En el nivel microsocial la lógica automovilística se expande epidémicamente. Muchos jóvenes de los países hiperdesarrollados han hecho del vehículo privado su casa y su ley. Hacerse mayor consiste en conducir un coche propio, es signo de pertenencia al mundo adulto, cuando los accidentes de circulación son la causa más frecuente de muerte entre los varones más jóvenes. Morir al volante o quedar marcado por las heridas del tráfico (mucho más en onda que las producidas de otro modo) es su horizonte, lo sepan o no. La fascinación por la velocidad y el poderío que el coche encarna orienta la forma de gozar, dirigiéndola hacia la muerte, hacia lo tanático, como muestra Crash, una película de culto entre la juventud conductora. Quienes ya no esperan conseguir un lugar en el sol combatiendo en justas y torneos, quienes no pueden aspirar a ser reconocidos gracias a su diligencia y antigüedad en la empresa, como los ciudadanos de antes, se identifican con los objetos que poseen, guerrean consumiendo y consumiéndose.

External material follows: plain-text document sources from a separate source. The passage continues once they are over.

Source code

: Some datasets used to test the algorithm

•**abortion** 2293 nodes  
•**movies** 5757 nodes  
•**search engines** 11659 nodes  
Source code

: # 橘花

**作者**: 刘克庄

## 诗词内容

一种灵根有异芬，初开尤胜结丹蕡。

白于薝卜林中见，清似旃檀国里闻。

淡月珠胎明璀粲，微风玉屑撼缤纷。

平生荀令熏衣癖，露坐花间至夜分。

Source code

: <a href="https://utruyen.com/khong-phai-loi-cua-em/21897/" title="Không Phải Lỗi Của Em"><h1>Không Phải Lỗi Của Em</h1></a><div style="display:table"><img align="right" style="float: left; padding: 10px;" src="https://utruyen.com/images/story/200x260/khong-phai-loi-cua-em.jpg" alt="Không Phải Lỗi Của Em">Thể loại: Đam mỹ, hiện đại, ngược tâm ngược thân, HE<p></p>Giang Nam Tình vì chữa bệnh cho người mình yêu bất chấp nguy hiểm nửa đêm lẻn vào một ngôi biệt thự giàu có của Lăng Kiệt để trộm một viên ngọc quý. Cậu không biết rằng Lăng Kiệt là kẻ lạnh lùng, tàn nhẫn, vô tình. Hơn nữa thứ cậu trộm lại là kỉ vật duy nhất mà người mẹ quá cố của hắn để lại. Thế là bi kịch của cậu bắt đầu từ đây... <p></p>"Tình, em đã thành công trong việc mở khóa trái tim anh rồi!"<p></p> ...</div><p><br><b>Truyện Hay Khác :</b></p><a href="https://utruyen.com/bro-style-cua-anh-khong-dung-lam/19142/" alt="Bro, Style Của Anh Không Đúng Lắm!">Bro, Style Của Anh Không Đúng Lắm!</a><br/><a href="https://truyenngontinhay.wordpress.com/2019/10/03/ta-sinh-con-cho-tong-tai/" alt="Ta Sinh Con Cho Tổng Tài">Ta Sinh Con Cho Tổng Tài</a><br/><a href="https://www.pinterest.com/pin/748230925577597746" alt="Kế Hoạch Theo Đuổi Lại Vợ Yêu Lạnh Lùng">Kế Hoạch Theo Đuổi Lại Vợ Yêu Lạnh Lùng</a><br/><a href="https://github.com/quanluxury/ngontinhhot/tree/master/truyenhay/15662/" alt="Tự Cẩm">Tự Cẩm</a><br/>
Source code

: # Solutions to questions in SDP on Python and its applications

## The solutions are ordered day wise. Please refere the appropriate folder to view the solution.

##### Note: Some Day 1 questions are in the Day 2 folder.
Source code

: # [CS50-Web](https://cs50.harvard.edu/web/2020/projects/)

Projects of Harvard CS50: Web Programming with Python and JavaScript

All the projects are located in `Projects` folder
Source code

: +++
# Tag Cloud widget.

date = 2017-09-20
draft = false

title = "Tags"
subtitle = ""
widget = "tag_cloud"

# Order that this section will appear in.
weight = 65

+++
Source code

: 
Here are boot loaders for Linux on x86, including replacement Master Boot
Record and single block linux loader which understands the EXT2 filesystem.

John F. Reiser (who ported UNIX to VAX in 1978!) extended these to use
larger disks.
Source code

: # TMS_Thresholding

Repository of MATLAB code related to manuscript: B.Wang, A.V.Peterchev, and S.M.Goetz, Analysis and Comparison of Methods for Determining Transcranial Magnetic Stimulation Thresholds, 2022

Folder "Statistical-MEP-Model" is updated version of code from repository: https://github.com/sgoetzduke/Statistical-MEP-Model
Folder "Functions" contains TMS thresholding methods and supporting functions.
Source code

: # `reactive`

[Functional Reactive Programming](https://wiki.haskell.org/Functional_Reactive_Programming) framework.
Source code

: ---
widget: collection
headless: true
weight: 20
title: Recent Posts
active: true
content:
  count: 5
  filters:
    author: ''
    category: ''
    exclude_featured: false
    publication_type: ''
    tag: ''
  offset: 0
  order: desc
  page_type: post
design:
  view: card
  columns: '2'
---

Uno de los más lúcidos analistas de la lógica que rige el mantenimiento de los privilegios, el sociólogo francés Pierre Bourdieu, decía que, cuando visitaba la plaza de L¹étoile, en el centro de París, le asombraba la perfección con que siempre fluía el océano del tráfico. Considerando que la probabilidad de colisión entre móviles que se desplazan por un mismo espacio aumenta con el número y la velocidad de los objetos circulantes, Bourdieu nos invitaba a preguntarnos cuánta disciplina era necesaria para que no se produjesen continuas catástrofes. Hace unos años sería impensable presenciar una hazaña semejante, salvo en las paradas militares. Los ciudadanos hemos sido liberados de la manu militari para ser sometidos por la manu traficari.

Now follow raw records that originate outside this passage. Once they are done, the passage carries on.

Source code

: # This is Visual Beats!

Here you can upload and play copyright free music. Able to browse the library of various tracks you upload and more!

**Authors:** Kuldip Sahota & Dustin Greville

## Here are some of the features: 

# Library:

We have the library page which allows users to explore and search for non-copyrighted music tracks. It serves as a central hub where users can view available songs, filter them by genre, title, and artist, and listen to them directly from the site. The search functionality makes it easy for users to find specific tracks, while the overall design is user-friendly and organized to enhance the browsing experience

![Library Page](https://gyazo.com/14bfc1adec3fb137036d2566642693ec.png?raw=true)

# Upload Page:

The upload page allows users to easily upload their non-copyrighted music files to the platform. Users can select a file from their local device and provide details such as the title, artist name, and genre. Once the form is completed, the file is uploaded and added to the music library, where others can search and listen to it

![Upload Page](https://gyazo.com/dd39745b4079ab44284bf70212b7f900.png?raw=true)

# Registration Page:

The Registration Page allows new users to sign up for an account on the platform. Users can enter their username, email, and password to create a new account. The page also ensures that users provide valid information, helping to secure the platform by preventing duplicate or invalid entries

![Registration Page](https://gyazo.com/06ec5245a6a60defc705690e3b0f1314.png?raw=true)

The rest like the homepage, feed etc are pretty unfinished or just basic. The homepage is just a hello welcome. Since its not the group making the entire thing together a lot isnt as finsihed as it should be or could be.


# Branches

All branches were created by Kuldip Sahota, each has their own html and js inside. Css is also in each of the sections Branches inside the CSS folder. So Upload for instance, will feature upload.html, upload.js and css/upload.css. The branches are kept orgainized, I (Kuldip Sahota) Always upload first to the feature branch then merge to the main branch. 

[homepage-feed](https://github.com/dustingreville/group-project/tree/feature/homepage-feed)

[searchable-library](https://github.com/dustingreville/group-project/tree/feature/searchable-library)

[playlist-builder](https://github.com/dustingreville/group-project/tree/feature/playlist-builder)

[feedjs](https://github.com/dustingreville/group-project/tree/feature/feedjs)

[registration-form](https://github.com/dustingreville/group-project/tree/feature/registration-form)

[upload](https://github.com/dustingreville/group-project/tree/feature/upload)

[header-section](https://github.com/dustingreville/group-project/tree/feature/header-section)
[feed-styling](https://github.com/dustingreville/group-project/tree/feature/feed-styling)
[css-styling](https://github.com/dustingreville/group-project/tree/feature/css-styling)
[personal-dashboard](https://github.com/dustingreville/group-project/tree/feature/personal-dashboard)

Que los habitantes de las ciudades tienen sus razones para estar incómodos es indudable. Que es imprescindible discutir acerca de los malestares, y que quienes tienen el poder de hacerlo sólo preguntan lo que les conviene, también. La procesión siempre va por dentro y, si no se airea, explota a veces por donde hay alguna grieta, como hacen los volcanes. La barahúnda circulante nos agrieta, nos separa encerrándonos en receptáculos que ahogan nuestras voces. Acuerdo viene de cor , que en latín significa corazón. Ponerse de acuerdo significa acoplar los latidos del corazón a los del corazón del otro. Ponernos de acuerdo nos hace fuertes. Hablemos de las dis- cor -dias que nos enfrentan. Hablemos de los coches. De los totalitarismos está prohibido hablar, por eso es imposible y necesario, como todo lo importante.
Además, el coche es un artilugio de lo menos ingenioso. ¿Cómo llamarían ustedes a un invento que consiste en desplazar a un ser humano mediante su ubicación en una máquina que pesa varios cientos de kilos más? De todo, menos ingenioso ¿no?